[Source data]
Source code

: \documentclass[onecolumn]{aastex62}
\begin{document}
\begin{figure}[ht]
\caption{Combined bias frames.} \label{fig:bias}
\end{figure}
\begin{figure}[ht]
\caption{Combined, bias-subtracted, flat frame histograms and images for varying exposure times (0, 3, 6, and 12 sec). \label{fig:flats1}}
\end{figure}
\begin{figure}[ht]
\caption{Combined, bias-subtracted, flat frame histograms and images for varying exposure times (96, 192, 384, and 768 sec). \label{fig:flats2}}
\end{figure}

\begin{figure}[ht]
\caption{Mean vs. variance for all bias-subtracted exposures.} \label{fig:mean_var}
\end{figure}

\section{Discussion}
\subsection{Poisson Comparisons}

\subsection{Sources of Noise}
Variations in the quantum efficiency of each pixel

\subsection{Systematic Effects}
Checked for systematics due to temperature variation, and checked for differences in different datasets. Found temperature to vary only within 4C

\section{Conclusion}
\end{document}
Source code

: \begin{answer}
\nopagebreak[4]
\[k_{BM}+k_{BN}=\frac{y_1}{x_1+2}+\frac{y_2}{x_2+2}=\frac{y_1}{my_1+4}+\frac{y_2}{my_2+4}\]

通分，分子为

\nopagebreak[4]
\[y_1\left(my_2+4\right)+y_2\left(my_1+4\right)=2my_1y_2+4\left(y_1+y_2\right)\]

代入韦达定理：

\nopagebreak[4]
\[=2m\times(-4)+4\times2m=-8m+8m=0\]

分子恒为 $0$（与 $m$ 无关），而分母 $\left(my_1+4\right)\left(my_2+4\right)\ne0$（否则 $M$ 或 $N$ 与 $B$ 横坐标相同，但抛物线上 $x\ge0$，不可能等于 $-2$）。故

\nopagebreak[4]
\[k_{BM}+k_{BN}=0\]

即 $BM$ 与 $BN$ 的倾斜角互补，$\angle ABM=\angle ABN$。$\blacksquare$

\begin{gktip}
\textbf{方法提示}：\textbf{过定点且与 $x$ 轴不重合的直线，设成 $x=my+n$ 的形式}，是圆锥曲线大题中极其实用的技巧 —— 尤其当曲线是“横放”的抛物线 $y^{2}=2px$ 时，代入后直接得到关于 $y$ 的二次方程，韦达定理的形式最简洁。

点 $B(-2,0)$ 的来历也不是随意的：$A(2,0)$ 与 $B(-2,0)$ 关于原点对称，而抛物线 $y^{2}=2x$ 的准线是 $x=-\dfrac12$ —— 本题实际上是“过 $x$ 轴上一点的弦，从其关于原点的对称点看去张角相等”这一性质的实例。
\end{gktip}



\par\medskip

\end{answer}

# Task details
Reproduce all of the entries above verbatim.

# Answer section
Source code

: \documentclass[onecolumn]{aastex62}
\begin{document}
\begin{figure}[ht]
\caption{Combined bias frames.} \label{fig:bias}
\end{figure}
\begin{figure}[ht]
\caption{Combined, bias-subtracted, flat frame histograms and images for varying exposure times (0, 3, 6, and 12 sec). \label{fig:flats1}}
\end{figure}
\begin{figure}[ht]
\caption{Combined, bias-subtracted, flat frame histograms and images for varying exposure times (96, 192, 384, and 768 sec). \label{fig:flats2}}
\end{figure}

\begin{figure}[ht]
\caption{Mean vs. variance for all bias-subtracted exposures.} \label{fig:mean_var}
\end{figure}

\section{Discussion}
\subsection{Poisson Comparisons}

\subsection{Sources of Noise}
Variations in the quantum efficiency of each pixel

\subsection{Systematic Effects}
Checked for systematics due to temperature variation, and checked for differences in different datasets. Found temperature to vary only within 4C

\section{Conclusion}
\end{document}
Source code

: \begin{answer}
\nopagebreak[4]
\[k_{BM}+k_{BN}=\frac{y_1}{x_1+2}+\frac{y_2}{x_2+2}=\frac{y_1}{my_1+4}+\frac{y_2}{my_2+4}\]

通分，分子为

\nopagebreak[4]
\[y_1\left(my_2+4\right)+y_2\left(my_1+4\right)=2my_1y_2+4\left(y_1+y_2\right)\]

代入韦达定理：

\nopagebreak[4]
\[=2m\times(-4)+4\times2m=-8m+8m=0\]

分子恒为 $0$（与 $m$ 无关），而分母 $\left(my_1+4\right)\left(my_2+4\right)\ne0$（否则 $M$ 或 $N$ 与 $B$ 横坐标相同，但抛物线上 $x\ge0$，不可能等于 $-2$）。故

\nopagebreak[4]
\[k_{BM}+k_{BN}=0\]

即 $BM$ 与 $BN$ 的倾斜角互补，$\angle ABM=\angle ABN$。$\blacksquare$

\begin{gktip}
\textbf{方法提示}：\textbf{过定点且与 $x$ 轴不重合的直线，设成 $x=my+n$ 的形式}，是圆锥曲线大题中极其实用的技巧 —— 尤其当曲线是“横放”的抛物线 $y^{2}=2px$ 时，代入后直接得到关于 $y$ 的二次方程，韦达定理的形式最简洁。

点 $B(-2,0)$ 的来历也不是随意的：$A(2,0)$ 与 $B(-2,0)$ 关于原点对称，而抛物线 $y^{2}=2x$ 的准线是 $x=-\dfrac12$ —— 本题实际上是“过 $x$ 轴上一点的弦，从其关于原点的对称点看去张角相等”这一性质的实例。
\end{gktip}



\par\medskip

\end{answer}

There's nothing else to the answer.